Spoonerism
A spoonerism is a speech error in which corresponding sounds, usually word-initial consonants, are exchanged between two nearby words, producing a new and often comic phrase: crushing blow becomes blushing crow, jelly beans becomes belly jeans, bunny rabbit becomes runny babbit.
Origin of the Term
The label honours William Archibald Spooner (1844–1930), Anglican priest, classics scholar, and Warden of New College, Oxford from 1903 to 1924. Spooner spent more than sixty years at New College, where his absent-minded reputation accumulated student folklore. The OED records spoonerism by 1900, with the term established in print by 1921.
Most spoonerisms attributed to Spooner are apocryphal, invented by undergraduates as a pastime. The Oxford Dictionary of Quotations lists only one substantiated instance: "the weight of rages will press hard upon the employer" for rate of wages. Spooner himself acknowledged calling out the hymn "Kinkering Congs Their Titles Take" for "Conquering Kings" from the pulpit in 1879.
Mechanism
A spoonerism is a phonological exchange error: two segments that occupy parallel positions in adjacent words swap places. The exchange almost always preserves syllable structure and stress. Onsets exchange most readily because they are the most salient phonological position and are planned together when adjacent content words enter the articulation buffer at the same time. Garrett's (1975) production model and Dell's (1986) spreading-activation model both treat such exchanges as evidence that phonological encoding operates over a window wider than a single word: segments from upcoming words are activated in parallel, and competing activation occasionally misorders them.
Spoonerisms are one type of slip of the tongue, distinguished from anticipations (a later sound replaces an earlier one) and perseverations (an earlier sound replaces a later one) by the bidirectional nature of the swap. They are not malapropisms, which involve whole-word substitution from the lexicon, nor eggcorns, which involve semantic reanalysis.
Laboratory Induction
The SLIP technique (Spoonerism of Laboratory-Induced Predisposition), developed by Baars, Motley, and MacKay (1975), reliably elicits spoonerisms under controlled conditions. Participants silently read primes such as ball doze, bash door, bean deck and are then cued to read aloud a target like darn bore; the primed CV pattern frequently triggers the exchange barn door. The paradigm has been used to study self-monitoring in speech production and the lexical bias effect, where exchanges that yield real words are produced more often than those that yield non-words.
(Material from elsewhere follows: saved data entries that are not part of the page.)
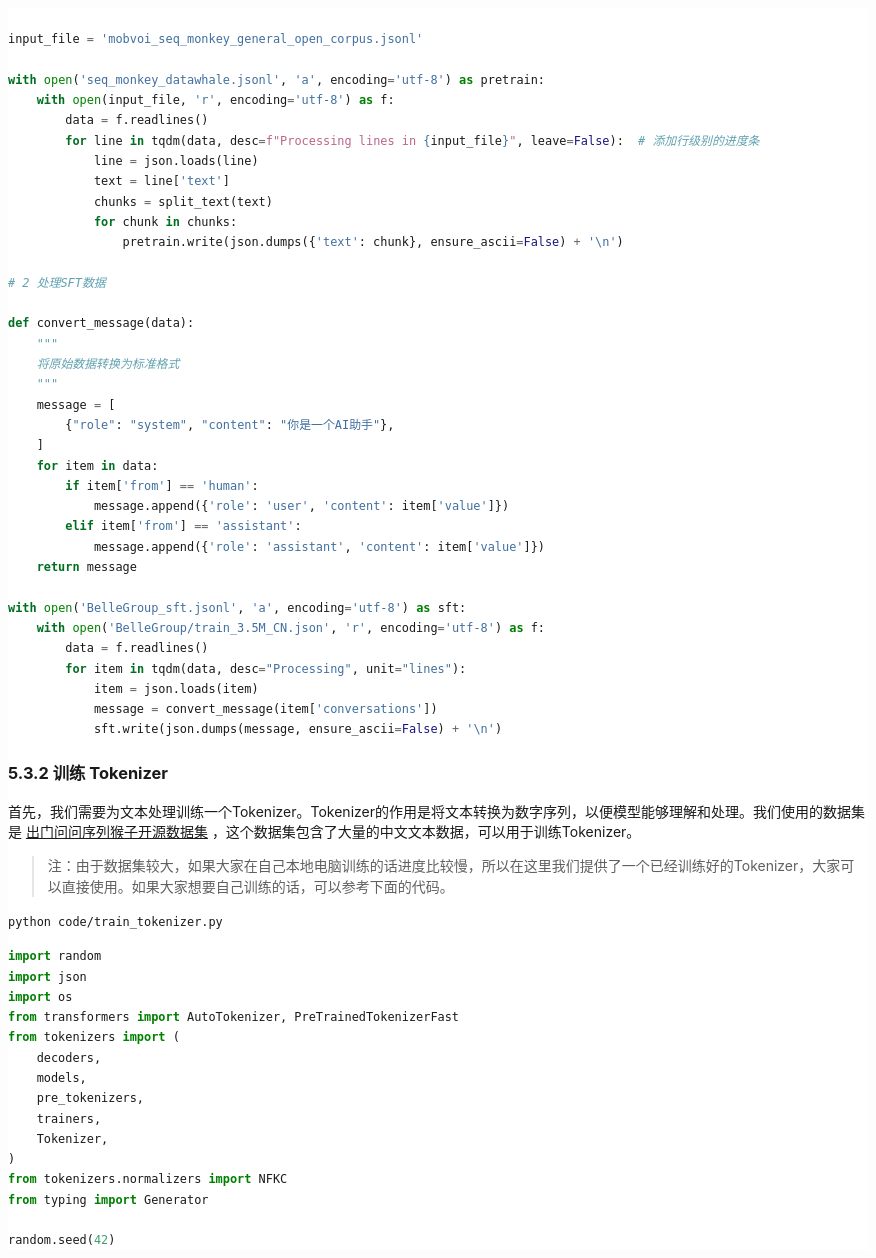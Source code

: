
 ```python

input_file = 'mobvoi_seq_monkey_general_open_corpus.jsonl'

with open('seq_monkey_datawhale.jsonl', 'a', encoding='utf-8') as pretrain:
    with open(input_file, 'r', encoding='utf-8') as f:
        data = f.readlines()
        for line in tqdm(data, desc=f"Processing lines in {input_file}", leave=False):  # 添加行级别的进度条
            line = json.loads(line)
            text = line['text']
            chunks = split_text(text)
            for chunk in chunks:
                pretrain.write(json.dumps({'text': chunk}, ensure_ascii=False) + '\n')

# 2 处理SFT数据

def convert_message(data):
    """
    将原始数据转换为标准格式
    """
    message = [
        {"role": "system", "content": "你是一个AI助手"},
    ]
    for item in data:
        if item['from'] == 'human':
            message.append({'role': 'user', 'content': item['value']})
        elif item['from'] == 'assistant':
            message.append({'role': 'assistant', 'content': item['value']})
    return message

with open('BelleGroup_sft.jsonl', 'a', encoding='utf-8') as sft:
    with open('BelleGroup/train_3.5M_CN.json', 'r', encoding='utf-8') as f:
        data = f.readlines()
        for item in tqdm(data, desc="Processing", unit="lines"):
            item = json.loads(item)
            message = convert_message(item['conversations'])
            sft.write(json.dumps(message, ensure_ascii=False) + '\n')
```

### 5.3.2 训练 Tokenizer

首先，我们需要为文本处理训练一个Tokenizer。Tokenizer的作用是将文本转换为数字序列，以便模型能够理解和处理。我们使用的数据集是 [出门问问序列猴子开源数据集](https://www.modelscope.cn/datasets/ddzhu123/seq-monkey/files) ，这个数据集包含了大量的中文文本数据，可以用于训练Tokenizer。

> 注：由于数据集较大，如果大家在自己本地电脑训练的话进度比较慢，所以在这里我们提供了一个已经训练好的Tokenizer，大家可以直接使用。如果大家想要自己训练的话，可以参考下面的代码。

```bash
python code/train_tokenizer.py
```

```python
import random
import json
import os
from transformers import AutoTokenizer, PreTrainedTokenizerFast
from tokenizers import (
    decoders,
    models,
    pre_tokenizers,
    trainers,
    Tokenizer,
)
from tokenizers.normalizers import NFKC
from typing import Generator

random.seed(42)
```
Relevance to Language Teaching
Spoonerisms are not learner errors in the diagnostic sense; they are processing slips and as common in fluent native speakers as in advanced learners. They surface as a teaching topic in two areas. First, in pronunciation work, deliberate spoonerism play sharpens phonological awareness: pairs like fight the liar / light the fire, jelly beans / belly jeans, par cark / car park train learners to segment and manipulate onsets, which transfers to minimal-pair discrimination and to spelling. Second, tongue-twisters that exploit near-spoonerism conditions (she sells seashells, red leather, yellow leather) build articulatory control over places and manners that compete with each other.
In humour and wordplay, spoonerisms are a productive figure of English literary style, from Shel Silverstein's Runny Babbit to deliberate journalistic punning. Recognising them belongs to upper-intermediate and advanced receptive competence.
References
- Fromkin, V. A. (Ed.). (1973). Speech Errors as Linguistic Evidence. Mouton.
- Garrett, M. F. (1975). The analysis of sentence production. In G. H. Bower (Ed.), The Psychology of Learning and Motivation (Vol. 9, pp. 133–177). Academic Press.
- Baars, B. J., Motley, M. T., & MacKay, D. G. (1975). Output editing for lexical status in artificially elicited slips of the tongue. Journal of Verbal Learning and Verbal Behavior, 14(4), 382–391.
- Dell, G. S. (1986). A spreading-activation theory of retrieval in sentence production. Psychological Review, 93(3), 283–321.